> **Task item**: Pull out every line with the word "nombre" from the entries below.

[Items from a data source]
______

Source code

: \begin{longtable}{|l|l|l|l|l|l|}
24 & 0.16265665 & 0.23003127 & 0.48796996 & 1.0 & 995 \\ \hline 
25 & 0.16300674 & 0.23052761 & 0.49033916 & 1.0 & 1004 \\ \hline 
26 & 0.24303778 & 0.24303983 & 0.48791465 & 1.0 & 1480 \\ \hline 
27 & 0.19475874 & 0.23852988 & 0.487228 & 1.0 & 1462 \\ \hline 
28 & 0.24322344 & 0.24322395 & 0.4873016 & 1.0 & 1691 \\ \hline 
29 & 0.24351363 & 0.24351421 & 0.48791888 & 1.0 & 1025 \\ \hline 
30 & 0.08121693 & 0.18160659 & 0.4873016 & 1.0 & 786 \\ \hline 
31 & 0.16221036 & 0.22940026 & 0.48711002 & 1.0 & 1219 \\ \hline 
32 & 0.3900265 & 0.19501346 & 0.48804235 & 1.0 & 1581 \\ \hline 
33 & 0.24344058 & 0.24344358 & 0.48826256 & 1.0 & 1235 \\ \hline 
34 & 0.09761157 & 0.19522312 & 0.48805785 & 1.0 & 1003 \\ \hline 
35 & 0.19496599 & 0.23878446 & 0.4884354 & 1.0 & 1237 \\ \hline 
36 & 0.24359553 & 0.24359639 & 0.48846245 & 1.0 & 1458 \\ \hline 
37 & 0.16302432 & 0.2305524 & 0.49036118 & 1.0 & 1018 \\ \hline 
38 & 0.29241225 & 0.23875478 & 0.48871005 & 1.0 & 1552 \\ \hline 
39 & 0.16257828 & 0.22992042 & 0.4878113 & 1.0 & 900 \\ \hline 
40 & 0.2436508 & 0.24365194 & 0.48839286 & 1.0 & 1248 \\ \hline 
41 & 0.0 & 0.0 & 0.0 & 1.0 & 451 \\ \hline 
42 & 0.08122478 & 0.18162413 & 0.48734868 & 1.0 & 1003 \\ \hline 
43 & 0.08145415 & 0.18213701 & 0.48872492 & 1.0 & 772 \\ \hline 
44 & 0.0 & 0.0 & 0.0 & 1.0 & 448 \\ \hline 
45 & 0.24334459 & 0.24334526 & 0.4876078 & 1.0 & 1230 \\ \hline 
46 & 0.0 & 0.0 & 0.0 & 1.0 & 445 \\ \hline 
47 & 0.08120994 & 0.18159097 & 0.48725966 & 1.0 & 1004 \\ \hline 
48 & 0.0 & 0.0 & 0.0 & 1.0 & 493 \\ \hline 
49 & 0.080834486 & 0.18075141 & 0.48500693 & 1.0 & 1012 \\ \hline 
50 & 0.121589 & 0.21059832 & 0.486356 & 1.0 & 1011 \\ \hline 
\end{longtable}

______

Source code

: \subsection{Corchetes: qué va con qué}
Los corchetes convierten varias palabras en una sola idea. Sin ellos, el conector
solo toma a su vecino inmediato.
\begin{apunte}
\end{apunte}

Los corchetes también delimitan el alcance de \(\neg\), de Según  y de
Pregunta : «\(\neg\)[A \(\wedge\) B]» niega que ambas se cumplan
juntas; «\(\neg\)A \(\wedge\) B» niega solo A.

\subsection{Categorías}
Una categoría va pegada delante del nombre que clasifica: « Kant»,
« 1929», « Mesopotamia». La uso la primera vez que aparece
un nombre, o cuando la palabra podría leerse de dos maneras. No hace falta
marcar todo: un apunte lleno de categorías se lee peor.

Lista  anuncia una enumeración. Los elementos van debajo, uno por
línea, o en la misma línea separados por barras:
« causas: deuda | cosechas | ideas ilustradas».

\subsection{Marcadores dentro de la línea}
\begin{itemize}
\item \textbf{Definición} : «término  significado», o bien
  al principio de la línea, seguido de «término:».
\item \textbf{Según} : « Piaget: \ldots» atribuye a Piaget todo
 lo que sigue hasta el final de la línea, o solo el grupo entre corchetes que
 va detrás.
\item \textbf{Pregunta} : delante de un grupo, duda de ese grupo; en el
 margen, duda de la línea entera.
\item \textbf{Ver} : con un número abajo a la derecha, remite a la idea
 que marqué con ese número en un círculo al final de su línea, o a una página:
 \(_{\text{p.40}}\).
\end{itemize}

______

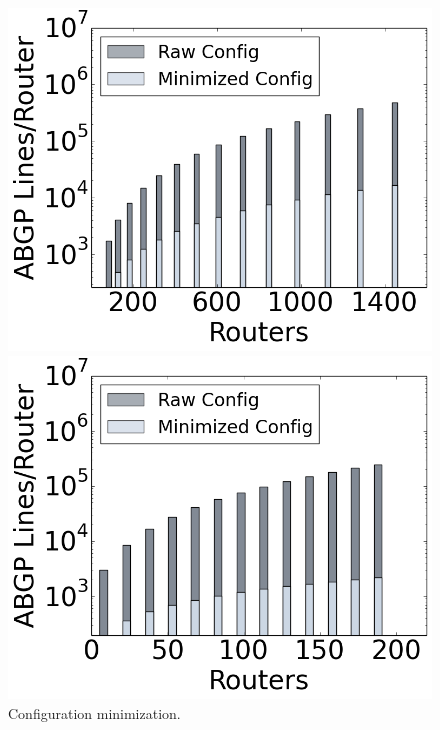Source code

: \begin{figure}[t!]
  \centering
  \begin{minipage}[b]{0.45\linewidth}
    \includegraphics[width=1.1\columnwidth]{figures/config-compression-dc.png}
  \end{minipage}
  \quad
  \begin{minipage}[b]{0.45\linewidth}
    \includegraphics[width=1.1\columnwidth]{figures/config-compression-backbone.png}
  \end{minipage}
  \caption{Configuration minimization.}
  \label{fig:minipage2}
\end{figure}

______

> **Response to the task**:
Una categoría va pegada delante del nombre que clasifica: « Kant»,
un nombre, o cuando la palabra podría leerse de dos maneras. No hace falta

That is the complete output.